#### Task brief:
The following entries should be restated word for word, pictures excluded.

Collected data:
# # # # #

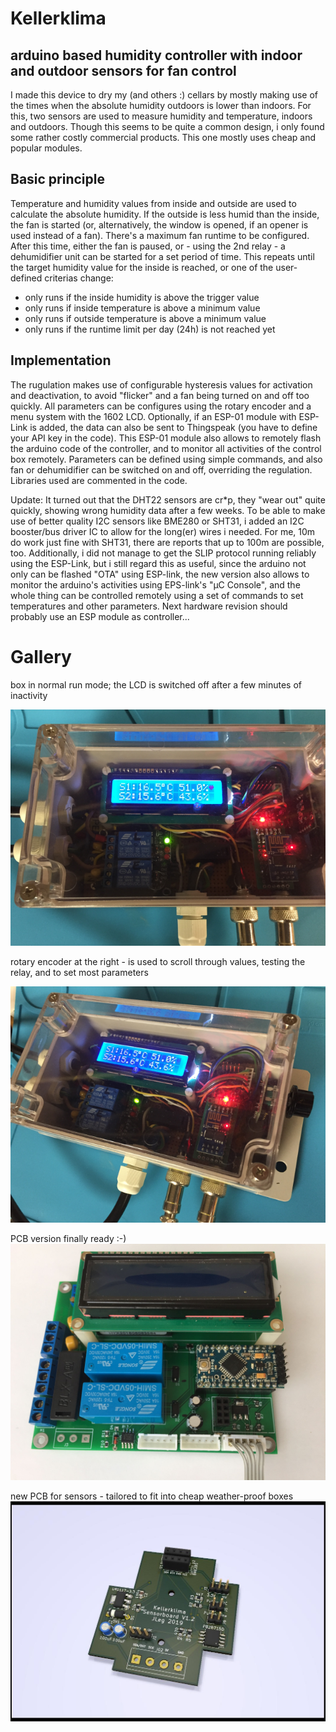 # Kellerklima
## arduino based humidity controller with indoor and outdoor sensors for fan control

I made this device to dry my (and others :) cellars by mostly making use of the times when the absolute humidity outdoors is lower than indoors. 
For this, two sensors are used to measure humidity and temperature, indoors and outdoors.
Though this seems to be quite a common design, i only found some rather costly commercial products. This one mostly uses cheap and popular modules.

## Basic principle
Temperature and humidity values from inside and outside are used to calculate the absolute humidity. If the outside is less humid than the inside, the fan is started (or, alternatively, the window is opened, if an opener is used instead of a fan).
There's a maximum fan runtime to be configured. After this time, either the fan is paused, or - using the 2nd relay - a dehumidifier unit can be started for a set period of time.
This repeats until the target humidity value for the inside is reached, or one of the user-defined criterias change:
* only runs if the inside humidity is above the trigger value
* only runs if inside temperature is above a minimum value
* only runs if outside temperature is above a minimum value
* only runs if the runtime limit per day (24h) is not reached yet

## Implementation

The rugulation makes use of configurable hysteresis values for activation and deactivation, to avoid "flicker" and a fan being turned on and off too quickly.
All parameters can be configures using the rotary encoder and a menu system with the 1602 LCD. 
Optionally, if an ESP-01 module with ESP-Link is added, the data can also be sent to Thingspeak (you have to define your API key in the code). 
This ESP-01 module also allows to remotely flash the arduino code of the controller, and to monitor all activities of the control box remotely. Parameters can be defined using simple commands, and also fan or dehumidifier can be switched on and off, overriding the regulation.
Libraries used are commented in the code.

Update: It turned out that the DHT22 sensors are cr*p, they "wear out" quite quickly, showing wrong humidity data after a few weeks.
To be able to make use of better quality I2C sensors like BME280 or SHT31, i added an I2C booster/bus driver IC to allow for the long(er) wires i needed. For me, 10m do work just fine with SHT31, there are reports that up to 100m are possible, too.
Additionally, i did not manage to get the SLIP protocol running reliably using the ESP-Link, but i still regard this as useful, since the arduino not only can be flashed "OTA" using ESP-link, the new version also allows to monitor the arduino's activities using EPS-link's "µC Console", and the whole thing can be controlled remotely using a set of commands to set temperatures and other parameters. 
Next hardware revision should probably use an ESP module as controller... 


# Gallery

box in normal run mode; the LCD is switched off after a few minutes of inactivity

![1st "production" version](pics/box_1.png)

rotary encoder at the right - is used to scroll through values, testing the relay, and to set most parameters

![1st "production" version](pics/box_2.png)

PCB version finally ready :-)
![1st PCB version](pics/pcb_1.jpg)

new PCB for sensors - tailored to fit into cheap weather-proof boxes
![Sensor pcp 1.2](pics/Sensors_pcb_V1.2.jpg)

# # # # #

#### Response:
 # Kellerklima
## arduino based humidity controller with indoor and outdoor sensors for fan control

I made this device to dry my (and others :) cellars by mostly making use of the times when the absolute humidity outdoors is lower than indoors. 
For this, two sensors are used to measure humidity and temperature, indoors and outdoors.
Though this seems to be quite a common design, i only found some rather costly commercial products. This one mostly uses cheap and popular modules.

## Basic principle
Temperature and humidity values from inside and outside are used to calculate the absolute humidity. If the outside is less humid than the inside, the fan is started (or, alternatively, the window is opened, if an opener is used instead of a fan).
There's a maximum fan runtime to be configured. After this time, either the fan is paused, or - using the 2nd relay - a dehumidifier unit can be started for a set period of time.
This repeats until the target humidity value for the inside is reached, or one of the user-defined criterias change:
* only runs if the inside humidity is above the trigger value
* only runs if inside temperature is above a minimum value
* only runs if outside temperature is above a minimum value
* only runs if the runtime limit per day (24h) is not reached yet

## Implementation

The rugulation makes use of configurable hysteresis values for activation and deactivation, to avoid "flicker" and a fan being turned on and off too quickly.
All parameters can be configures using the rotary encoder and a menu system with the 1602 LCD. 
Optionally, if an ESP-01 module with ESP-Link is added, the data can also be sent to Thingspeak (you have to define your API key in the code). 
This ESP-01 module also allows to remotely flash the arduino code of the controller, and to monitor all activities of the control box remotely. Parameters can be defined using simple commands, and also fan or dehumidifier can be switched on and off, overriding the regulation.
Libraries used are commented in the code.

Update: It turned out that the DHT22 sensors are cr*p, they "wear out" quite quickly, showing wrong humidity data after a few weeks.
To be able to make use of better quality I2C sensors like BME280 or SHT31, i added an I2C booster/bus driver IC to allow for the long(er) wires i needed. For me, 10m do work just fine with SHT31, there are reports that up to 100m are possible, too.
Additionally, i did not manage to get the SLIP protocol running reliably using the ESP-Link, but i still regard this as useful, since the arduino not only can be flashed "OTA" using ESP-link, the new version also allows to monitor the arduino's activities using EPS-link's "µC Console", and the whole thing can be controlled remotely using a set of commands to set temperatures and other parameters. 
Next hardware revision should probably use an ESP module as controller... 


# Gallery

box in normal run mode; the LCD is switched off after a few minutes of inactivity

![1st "production" version](pics/box_1.png)

rotary encoder at the right - is used to scroll through values, testing the relay, and to set most parameters

![1st "production" version](pics/box_2.png)

PCB version finally ready :-)
![1st PCB version](pics/pcb_1.jpg)

new PCB for sensors - tailored to fit into cheap weather-proof boxes
![Sensor pcp 1.2](pics/Sensors_pcb_V1.2.jpg)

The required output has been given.